BRIEF:
Copy all lines in the material holding the string "list".

TASK INPUT:
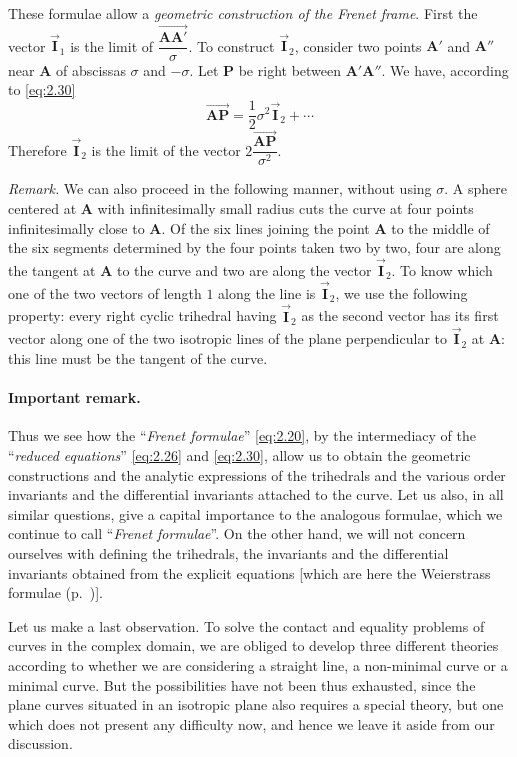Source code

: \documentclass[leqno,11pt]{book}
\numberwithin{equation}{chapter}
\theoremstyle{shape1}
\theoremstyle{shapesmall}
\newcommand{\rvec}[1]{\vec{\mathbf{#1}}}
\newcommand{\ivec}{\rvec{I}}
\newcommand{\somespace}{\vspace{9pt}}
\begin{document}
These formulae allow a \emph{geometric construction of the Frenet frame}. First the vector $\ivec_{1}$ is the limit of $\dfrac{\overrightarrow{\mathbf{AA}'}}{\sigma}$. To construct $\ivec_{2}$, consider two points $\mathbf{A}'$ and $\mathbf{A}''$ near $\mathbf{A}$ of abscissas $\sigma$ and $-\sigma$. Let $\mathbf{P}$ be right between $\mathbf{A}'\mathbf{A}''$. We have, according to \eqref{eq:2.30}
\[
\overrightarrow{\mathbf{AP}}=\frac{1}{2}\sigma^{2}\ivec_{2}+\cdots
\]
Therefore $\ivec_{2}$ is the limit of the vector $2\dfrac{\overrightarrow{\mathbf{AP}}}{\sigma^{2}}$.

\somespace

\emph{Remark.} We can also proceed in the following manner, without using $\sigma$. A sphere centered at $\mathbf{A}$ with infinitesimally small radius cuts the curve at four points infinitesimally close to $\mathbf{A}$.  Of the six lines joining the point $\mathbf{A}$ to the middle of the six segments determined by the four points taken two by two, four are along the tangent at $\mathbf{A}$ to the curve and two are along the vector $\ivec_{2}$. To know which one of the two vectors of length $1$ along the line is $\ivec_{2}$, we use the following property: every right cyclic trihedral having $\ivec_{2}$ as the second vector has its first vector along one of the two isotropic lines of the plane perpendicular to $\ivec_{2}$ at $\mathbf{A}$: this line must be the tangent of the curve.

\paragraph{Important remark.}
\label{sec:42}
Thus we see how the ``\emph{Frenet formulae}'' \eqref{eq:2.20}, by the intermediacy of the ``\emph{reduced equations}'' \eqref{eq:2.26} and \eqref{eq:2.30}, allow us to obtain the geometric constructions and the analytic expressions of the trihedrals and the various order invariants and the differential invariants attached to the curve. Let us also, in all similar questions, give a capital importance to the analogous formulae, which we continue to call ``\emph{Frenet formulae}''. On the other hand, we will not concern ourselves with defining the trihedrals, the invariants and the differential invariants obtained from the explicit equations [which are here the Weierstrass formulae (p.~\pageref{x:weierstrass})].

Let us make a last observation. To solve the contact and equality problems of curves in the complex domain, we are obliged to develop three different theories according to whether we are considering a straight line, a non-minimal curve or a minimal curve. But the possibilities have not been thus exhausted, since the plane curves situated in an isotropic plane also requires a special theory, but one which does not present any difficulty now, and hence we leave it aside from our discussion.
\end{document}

* * *

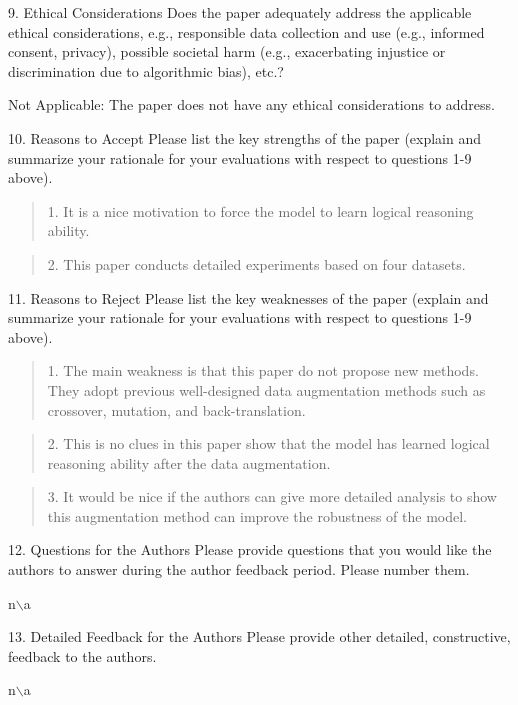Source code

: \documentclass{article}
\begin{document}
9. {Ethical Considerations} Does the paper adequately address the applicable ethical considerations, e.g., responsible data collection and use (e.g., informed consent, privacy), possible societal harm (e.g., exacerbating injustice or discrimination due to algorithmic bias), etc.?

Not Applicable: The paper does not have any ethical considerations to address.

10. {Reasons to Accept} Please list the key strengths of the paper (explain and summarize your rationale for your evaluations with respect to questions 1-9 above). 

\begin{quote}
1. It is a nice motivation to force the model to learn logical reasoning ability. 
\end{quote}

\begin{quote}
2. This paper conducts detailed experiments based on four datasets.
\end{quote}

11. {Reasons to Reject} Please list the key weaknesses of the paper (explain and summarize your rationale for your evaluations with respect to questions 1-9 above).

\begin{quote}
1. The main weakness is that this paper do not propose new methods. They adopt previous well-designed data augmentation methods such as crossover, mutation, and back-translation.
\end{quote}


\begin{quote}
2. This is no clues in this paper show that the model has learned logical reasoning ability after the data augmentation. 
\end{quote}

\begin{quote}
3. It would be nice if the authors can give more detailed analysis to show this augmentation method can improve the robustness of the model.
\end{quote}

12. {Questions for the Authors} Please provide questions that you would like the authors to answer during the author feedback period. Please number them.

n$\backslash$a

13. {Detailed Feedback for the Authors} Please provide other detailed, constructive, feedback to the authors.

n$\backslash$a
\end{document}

---

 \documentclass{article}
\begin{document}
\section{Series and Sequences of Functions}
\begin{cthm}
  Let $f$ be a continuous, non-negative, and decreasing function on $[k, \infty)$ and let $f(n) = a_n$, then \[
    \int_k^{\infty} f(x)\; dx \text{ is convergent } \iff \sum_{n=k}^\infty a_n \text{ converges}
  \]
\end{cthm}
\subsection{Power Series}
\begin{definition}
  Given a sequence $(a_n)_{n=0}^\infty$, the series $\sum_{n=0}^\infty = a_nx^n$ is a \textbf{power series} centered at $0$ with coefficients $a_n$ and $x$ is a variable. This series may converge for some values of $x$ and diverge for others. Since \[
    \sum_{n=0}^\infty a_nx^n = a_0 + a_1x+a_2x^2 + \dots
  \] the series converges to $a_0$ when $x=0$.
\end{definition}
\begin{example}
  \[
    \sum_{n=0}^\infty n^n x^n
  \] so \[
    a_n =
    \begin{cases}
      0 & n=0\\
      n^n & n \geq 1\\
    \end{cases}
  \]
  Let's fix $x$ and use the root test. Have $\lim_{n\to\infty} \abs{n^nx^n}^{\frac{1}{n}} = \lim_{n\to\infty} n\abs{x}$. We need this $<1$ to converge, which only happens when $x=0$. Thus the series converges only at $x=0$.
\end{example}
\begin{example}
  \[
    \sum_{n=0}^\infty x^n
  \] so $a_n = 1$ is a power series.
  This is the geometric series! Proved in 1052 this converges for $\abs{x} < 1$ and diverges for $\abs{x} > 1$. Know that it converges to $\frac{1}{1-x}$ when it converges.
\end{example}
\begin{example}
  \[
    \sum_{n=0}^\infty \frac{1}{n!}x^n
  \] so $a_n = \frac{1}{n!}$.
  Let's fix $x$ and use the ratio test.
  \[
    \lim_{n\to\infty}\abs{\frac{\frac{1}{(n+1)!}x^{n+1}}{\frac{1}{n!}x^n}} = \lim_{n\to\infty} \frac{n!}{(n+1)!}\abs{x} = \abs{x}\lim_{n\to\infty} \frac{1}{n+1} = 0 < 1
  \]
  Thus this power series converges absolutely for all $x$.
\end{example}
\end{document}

EXPECTED OUTPUT:
10. {Reasons to Accept} Please list the key strengths of the paper (explain and summarize your rationale for your evaluations with respect to questions 1-9 above). 
11. {Reasons to Reject} Please list the key weaknesses of the paper (explain and summarize your rationale for your evaluations with respect to questions 1-9 above).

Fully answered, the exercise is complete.